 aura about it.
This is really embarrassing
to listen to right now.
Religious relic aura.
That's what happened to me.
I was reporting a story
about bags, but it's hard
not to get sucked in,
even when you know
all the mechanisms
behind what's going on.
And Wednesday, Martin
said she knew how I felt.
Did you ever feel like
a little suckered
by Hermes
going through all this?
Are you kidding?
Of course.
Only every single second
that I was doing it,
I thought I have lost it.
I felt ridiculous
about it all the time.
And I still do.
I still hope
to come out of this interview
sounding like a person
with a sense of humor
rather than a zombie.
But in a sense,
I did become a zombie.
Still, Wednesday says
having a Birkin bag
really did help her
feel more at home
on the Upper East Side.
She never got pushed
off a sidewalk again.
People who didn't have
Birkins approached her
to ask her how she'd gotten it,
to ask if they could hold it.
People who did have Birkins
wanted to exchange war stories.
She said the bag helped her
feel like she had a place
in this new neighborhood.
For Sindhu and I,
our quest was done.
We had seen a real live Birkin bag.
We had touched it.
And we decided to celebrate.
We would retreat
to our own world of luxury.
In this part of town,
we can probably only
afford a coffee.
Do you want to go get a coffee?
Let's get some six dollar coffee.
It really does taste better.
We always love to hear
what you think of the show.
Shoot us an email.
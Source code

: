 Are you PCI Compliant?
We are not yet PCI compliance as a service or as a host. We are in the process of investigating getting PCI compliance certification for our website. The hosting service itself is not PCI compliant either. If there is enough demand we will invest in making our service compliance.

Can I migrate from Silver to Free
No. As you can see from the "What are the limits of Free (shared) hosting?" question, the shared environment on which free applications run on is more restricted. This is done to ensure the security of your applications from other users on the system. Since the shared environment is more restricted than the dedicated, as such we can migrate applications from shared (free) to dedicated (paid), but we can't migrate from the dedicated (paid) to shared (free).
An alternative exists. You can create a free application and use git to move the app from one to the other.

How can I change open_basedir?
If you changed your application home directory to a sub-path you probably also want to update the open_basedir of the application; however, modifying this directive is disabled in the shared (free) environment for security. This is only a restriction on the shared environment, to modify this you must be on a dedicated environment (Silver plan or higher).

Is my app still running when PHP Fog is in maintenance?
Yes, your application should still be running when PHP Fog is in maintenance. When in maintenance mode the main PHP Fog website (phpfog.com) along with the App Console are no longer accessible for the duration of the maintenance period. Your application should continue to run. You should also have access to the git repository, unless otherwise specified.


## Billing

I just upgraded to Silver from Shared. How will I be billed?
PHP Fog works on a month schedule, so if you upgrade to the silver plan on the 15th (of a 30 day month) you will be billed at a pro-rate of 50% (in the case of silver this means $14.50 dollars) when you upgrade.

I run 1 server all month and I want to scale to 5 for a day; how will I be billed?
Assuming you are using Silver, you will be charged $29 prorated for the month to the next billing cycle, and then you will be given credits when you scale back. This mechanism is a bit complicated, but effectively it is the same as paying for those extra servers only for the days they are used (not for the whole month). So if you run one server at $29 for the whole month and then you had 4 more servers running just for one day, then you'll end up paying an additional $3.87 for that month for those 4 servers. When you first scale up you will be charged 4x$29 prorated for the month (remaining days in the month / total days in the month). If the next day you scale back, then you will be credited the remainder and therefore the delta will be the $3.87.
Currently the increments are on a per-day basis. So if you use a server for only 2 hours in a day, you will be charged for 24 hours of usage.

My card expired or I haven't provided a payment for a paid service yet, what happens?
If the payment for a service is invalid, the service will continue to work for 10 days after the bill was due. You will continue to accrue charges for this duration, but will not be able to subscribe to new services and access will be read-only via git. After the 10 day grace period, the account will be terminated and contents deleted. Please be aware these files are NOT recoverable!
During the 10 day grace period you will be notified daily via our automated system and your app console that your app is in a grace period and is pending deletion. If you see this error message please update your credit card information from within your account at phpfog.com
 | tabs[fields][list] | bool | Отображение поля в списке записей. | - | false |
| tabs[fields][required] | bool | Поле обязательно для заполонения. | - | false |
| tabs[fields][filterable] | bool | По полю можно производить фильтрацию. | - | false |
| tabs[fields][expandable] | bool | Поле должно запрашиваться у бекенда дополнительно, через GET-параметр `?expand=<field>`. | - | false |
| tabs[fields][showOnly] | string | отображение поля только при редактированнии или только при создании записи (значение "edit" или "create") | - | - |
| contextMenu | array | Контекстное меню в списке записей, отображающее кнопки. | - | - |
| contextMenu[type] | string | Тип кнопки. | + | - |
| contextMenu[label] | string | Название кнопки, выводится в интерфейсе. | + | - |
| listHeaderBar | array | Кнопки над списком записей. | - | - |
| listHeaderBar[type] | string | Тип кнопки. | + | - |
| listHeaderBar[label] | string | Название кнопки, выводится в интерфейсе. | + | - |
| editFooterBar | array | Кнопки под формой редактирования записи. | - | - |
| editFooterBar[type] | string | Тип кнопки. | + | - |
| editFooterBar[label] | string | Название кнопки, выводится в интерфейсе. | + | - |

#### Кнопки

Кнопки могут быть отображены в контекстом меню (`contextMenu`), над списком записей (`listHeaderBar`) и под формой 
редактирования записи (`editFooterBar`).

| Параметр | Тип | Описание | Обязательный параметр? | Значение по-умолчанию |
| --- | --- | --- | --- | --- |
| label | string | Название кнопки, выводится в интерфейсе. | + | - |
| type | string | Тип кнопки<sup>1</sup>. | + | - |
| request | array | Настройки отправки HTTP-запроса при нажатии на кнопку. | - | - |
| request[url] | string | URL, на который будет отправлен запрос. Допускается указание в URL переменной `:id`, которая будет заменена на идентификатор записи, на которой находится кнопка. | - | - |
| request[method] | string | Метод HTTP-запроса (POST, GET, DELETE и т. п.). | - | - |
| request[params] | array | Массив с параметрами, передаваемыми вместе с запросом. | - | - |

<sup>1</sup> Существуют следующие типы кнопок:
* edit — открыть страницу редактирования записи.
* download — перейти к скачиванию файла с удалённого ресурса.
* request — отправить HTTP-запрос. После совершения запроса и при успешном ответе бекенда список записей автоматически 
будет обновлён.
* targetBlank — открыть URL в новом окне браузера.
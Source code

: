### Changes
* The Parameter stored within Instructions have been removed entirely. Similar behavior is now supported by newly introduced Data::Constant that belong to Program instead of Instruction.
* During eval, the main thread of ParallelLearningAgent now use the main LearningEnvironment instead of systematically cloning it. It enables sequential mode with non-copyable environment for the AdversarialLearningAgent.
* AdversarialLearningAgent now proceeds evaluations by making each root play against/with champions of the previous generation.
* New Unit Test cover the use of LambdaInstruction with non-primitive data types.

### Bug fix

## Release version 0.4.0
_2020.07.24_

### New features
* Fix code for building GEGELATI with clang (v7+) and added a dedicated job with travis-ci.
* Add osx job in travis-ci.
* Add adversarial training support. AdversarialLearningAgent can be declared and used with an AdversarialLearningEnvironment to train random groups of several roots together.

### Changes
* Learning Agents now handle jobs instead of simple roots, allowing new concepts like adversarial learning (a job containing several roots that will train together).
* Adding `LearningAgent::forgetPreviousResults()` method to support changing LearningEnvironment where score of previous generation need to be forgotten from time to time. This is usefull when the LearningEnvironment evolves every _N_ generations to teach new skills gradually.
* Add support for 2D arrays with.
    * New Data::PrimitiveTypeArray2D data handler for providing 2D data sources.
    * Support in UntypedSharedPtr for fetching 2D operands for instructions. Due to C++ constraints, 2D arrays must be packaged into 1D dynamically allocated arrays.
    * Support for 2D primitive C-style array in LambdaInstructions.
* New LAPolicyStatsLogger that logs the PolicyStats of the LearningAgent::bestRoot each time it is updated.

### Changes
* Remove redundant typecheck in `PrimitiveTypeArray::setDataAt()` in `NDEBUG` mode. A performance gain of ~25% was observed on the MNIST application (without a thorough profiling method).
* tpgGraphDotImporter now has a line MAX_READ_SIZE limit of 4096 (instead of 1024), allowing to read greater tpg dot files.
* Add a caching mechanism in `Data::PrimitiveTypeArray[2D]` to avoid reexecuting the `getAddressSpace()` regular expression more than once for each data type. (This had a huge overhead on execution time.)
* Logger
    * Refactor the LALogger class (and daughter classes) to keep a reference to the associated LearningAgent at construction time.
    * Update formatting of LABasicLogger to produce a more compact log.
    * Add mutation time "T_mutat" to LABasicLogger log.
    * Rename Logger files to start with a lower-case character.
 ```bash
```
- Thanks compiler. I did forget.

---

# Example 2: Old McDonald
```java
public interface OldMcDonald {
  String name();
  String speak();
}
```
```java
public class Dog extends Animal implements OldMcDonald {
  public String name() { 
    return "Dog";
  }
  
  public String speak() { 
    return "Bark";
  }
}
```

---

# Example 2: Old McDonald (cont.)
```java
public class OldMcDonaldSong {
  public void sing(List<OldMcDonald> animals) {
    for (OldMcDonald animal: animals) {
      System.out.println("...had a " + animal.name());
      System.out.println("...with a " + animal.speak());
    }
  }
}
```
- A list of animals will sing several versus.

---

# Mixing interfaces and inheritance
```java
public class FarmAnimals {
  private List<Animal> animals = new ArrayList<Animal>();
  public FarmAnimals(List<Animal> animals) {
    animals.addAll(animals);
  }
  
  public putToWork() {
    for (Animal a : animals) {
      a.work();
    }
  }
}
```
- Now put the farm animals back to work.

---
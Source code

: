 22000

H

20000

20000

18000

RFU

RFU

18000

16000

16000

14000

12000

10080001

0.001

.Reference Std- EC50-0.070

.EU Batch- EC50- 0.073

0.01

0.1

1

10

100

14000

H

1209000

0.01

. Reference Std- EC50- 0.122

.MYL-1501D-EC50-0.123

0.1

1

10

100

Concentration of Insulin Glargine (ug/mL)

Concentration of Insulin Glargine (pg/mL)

◇ ◇ ◇ ◇ ◇ ◇ ◇

Whenever "label" occurs in a line of the entries, copy that line.

| contextMenu[label] | string | Название кнопки, выводится в интерфейсе. | + | - |
| listHeaderBar[label] | string | Название кнопки, выводится в интерфейсе. | + | - |
| editFooterBar[label] | string | Название кнопки, выводится в интерфейсе. | + | - |
| label | string | Название кнопки, выводится в интерфейсе. | + | - |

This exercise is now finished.